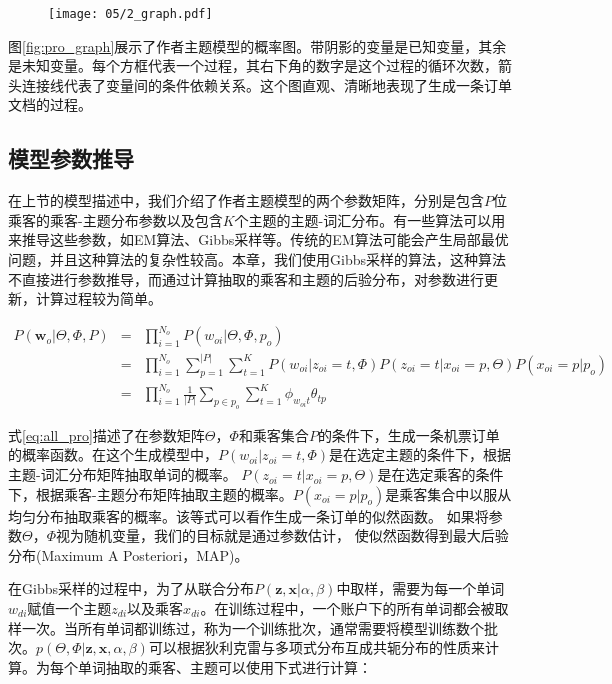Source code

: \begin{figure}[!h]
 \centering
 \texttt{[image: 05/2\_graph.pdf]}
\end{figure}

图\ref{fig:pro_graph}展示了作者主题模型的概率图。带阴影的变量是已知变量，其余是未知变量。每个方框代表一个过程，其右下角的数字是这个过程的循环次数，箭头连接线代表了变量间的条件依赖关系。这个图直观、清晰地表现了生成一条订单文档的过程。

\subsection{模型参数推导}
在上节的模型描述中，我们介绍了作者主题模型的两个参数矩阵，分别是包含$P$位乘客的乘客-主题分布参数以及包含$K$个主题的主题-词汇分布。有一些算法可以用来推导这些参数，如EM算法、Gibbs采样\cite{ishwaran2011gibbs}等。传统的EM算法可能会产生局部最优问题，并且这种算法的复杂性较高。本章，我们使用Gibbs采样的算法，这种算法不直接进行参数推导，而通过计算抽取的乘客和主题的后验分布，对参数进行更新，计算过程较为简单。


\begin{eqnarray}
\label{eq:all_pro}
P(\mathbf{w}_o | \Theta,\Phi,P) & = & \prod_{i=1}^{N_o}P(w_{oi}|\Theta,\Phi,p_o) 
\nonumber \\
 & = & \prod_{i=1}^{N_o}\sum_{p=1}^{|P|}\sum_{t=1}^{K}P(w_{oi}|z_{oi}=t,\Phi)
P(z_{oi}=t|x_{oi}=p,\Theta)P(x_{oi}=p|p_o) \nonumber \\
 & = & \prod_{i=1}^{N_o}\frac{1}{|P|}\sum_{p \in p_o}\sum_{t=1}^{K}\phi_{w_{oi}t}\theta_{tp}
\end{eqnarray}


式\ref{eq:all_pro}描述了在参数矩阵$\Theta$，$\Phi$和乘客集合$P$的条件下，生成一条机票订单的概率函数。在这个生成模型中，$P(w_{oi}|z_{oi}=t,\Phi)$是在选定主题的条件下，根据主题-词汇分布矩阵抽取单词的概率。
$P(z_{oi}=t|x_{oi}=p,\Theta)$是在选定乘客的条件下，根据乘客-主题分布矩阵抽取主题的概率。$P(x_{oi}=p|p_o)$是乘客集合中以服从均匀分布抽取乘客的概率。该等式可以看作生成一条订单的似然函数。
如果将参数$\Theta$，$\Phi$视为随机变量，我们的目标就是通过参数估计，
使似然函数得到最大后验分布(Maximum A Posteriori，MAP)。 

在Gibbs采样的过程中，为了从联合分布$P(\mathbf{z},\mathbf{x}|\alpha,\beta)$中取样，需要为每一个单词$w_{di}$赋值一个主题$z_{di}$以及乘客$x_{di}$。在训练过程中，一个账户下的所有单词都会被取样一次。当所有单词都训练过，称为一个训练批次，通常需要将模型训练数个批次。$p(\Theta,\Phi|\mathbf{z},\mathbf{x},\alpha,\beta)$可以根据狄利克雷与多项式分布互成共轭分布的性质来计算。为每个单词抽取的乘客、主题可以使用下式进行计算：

======

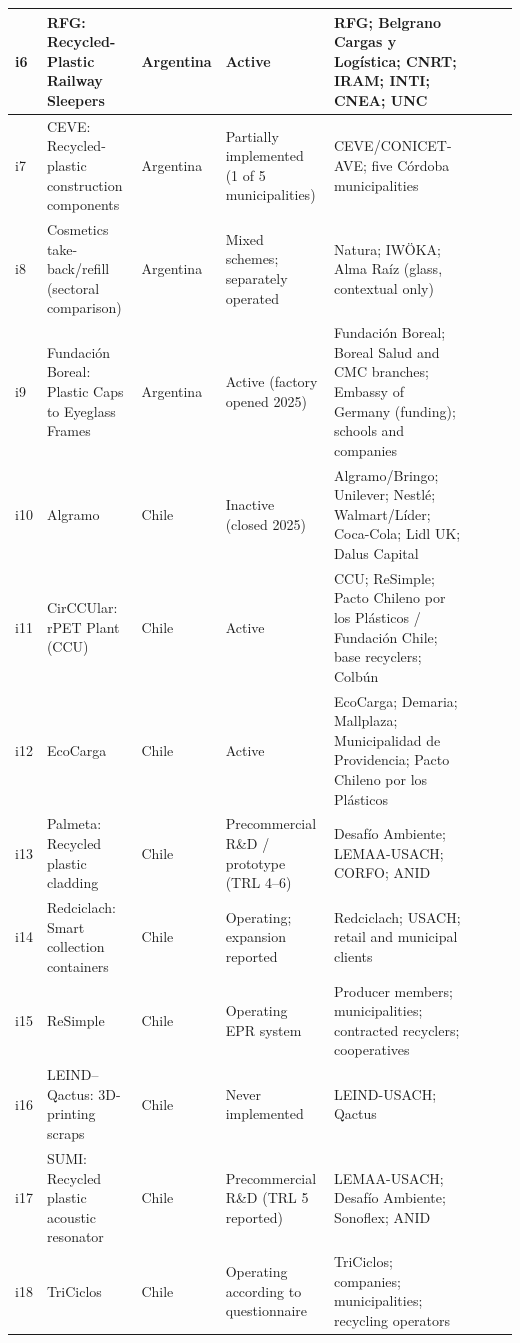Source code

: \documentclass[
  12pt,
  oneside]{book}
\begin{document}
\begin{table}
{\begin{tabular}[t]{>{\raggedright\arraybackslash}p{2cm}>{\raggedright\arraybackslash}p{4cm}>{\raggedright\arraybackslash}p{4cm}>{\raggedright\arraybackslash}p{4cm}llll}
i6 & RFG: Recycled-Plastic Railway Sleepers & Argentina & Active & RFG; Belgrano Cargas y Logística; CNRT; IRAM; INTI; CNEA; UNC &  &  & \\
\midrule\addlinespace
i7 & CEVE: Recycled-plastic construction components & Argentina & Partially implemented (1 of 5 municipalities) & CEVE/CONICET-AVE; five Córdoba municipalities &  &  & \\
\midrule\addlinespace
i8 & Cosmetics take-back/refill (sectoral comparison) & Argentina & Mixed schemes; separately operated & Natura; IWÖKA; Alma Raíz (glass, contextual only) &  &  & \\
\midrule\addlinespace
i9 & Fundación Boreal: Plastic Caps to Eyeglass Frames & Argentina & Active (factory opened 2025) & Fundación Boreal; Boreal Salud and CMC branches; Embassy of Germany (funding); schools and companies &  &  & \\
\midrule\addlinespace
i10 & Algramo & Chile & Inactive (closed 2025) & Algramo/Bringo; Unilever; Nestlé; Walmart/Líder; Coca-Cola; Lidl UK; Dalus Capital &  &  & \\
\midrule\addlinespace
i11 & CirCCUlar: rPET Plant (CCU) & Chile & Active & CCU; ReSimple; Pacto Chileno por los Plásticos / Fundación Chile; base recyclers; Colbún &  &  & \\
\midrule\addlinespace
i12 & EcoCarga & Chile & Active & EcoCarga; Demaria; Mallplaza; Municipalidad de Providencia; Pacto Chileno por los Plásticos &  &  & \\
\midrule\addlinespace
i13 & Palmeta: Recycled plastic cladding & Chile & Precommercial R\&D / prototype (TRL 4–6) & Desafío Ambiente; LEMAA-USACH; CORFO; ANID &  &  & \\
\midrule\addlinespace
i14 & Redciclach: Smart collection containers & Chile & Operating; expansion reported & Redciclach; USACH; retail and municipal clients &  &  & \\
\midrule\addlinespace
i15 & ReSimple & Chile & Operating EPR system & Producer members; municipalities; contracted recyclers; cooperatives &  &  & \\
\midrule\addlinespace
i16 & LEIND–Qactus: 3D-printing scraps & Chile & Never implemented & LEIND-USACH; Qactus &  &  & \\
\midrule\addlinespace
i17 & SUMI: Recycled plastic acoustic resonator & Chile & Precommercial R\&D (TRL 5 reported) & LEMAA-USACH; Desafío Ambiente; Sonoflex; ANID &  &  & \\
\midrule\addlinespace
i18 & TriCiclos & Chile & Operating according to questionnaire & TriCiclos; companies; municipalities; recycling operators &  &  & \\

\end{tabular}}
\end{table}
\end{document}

======

- **Exercise instructions**
The expected output is one number: how many lines of the data above hold the string "Operating".

- **Response to this task**
3